Unbabel’s machine learning algorithm learns from its translation mistakes and promises a formidable new standard for digital translation
Translation is a growing industry. It has never been out of fashion, but globalization has created a new opportunity to create networks of translators working more frequently than ever before. While technology is producing some fairly sophisticated open tools like Google Translate, you can’t trust the machine with an extensive project.
Unbabel wants to change that. Co-founders CEO Vasco Pedro, CTO João Graça, CMO Sofia Pessanha, Bruno Prezado, and Hugo Silvahave founded a startup that applies machine learning to the translation process. Taking a page out of Fiverr’s book, they have an army of 42,000 translators around the world who are correcting their solution’s mistakes. But Unbabel raises the bar on refinement. As editors smooth over translators’ work, their AI solution learns from its own initial mistakes.

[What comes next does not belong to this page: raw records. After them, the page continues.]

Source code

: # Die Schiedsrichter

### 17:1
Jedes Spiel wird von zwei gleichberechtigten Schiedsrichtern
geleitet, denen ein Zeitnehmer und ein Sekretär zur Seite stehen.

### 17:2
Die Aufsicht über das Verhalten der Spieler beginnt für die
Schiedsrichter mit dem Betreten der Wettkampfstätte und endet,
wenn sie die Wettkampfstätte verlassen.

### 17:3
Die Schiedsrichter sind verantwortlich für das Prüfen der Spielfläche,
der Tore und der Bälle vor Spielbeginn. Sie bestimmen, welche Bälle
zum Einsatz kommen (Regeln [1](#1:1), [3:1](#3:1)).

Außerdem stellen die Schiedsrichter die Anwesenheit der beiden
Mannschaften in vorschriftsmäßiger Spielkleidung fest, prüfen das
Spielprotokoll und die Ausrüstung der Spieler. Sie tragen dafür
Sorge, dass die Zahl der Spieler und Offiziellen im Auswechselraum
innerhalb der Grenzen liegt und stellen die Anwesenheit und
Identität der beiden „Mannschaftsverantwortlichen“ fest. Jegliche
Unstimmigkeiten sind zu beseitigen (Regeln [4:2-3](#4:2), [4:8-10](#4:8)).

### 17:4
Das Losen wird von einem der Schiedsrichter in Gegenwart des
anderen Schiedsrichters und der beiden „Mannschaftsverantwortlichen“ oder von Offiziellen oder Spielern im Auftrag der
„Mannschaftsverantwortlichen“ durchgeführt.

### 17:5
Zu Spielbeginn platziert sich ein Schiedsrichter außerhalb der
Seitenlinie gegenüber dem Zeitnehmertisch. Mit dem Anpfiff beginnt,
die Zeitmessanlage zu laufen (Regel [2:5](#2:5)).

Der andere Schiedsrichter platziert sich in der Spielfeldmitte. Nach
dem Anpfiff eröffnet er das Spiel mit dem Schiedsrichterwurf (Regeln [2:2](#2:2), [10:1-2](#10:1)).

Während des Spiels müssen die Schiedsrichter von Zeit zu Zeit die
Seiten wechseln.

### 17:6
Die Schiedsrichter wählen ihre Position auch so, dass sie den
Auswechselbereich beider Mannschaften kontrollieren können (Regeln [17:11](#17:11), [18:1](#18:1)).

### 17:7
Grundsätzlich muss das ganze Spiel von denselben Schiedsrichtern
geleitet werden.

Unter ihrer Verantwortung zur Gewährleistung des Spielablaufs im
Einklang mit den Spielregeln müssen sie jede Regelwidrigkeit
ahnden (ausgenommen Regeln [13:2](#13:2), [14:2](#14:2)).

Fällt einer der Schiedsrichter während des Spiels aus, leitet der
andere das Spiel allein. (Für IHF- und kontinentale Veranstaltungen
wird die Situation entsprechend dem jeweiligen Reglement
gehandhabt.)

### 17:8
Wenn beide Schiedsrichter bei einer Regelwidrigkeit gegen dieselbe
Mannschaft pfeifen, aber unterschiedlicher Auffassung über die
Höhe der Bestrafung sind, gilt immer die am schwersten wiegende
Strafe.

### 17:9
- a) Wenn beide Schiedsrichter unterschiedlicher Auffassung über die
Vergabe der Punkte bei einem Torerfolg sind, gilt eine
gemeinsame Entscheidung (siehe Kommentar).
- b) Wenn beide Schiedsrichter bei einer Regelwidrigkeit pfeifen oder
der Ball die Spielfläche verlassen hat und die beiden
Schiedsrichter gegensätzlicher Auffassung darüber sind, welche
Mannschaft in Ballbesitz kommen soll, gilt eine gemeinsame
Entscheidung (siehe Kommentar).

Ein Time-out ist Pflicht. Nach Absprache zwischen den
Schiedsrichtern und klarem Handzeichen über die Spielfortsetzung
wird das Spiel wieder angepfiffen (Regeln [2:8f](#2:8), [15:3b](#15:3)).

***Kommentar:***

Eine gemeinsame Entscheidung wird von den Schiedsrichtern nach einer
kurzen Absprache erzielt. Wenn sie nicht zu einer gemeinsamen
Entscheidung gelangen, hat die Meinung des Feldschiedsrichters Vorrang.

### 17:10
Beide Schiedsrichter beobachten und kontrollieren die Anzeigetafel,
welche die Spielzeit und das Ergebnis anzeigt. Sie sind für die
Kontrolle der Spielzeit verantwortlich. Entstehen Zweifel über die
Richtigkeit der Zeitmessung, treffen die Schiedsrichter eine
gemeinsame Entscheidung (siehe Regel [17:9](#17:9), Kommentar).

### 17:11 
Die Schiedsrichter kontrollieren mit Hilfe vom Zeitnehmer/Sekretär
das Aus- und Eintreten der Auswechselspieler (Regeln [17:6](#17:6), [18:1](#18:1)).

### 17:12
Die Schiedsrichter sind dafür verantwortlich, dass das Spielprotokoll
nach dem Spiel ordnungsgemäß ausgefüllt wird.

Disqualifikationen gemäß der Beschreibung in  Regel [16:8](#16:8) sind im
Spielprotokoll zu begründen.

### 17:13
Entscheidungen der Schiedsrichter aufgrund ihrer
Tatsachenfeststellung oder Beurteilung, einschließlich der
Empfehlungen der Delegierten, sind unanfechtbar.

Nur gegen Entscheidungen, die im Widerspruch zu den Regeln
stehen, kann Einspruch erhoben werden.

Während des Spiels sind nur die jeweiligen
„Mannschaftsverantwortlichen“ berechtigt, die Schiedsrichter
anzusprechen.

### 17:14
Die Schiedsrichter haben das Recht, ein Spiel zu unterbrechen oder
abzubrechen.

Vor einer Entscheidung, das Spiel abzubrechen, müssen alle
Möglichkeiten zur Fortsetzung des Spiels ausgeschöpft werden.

“Machine learning sucks and the translation is not there. Human translation is expensive and not scaleable,” CEO Vasco Pedro tells Geektime. “[Our tech] very thoroughly automates the process of language but uses humans in the parts you need to use, like the creative parts. Machine translation is the initial basis.”
Unbabel has raised $3 million in venture funding from Google Ventures and Matrix Partners alongside investors in China and Japan, and have 26 full-time employees between their two offices in Lisbon and San Francisco.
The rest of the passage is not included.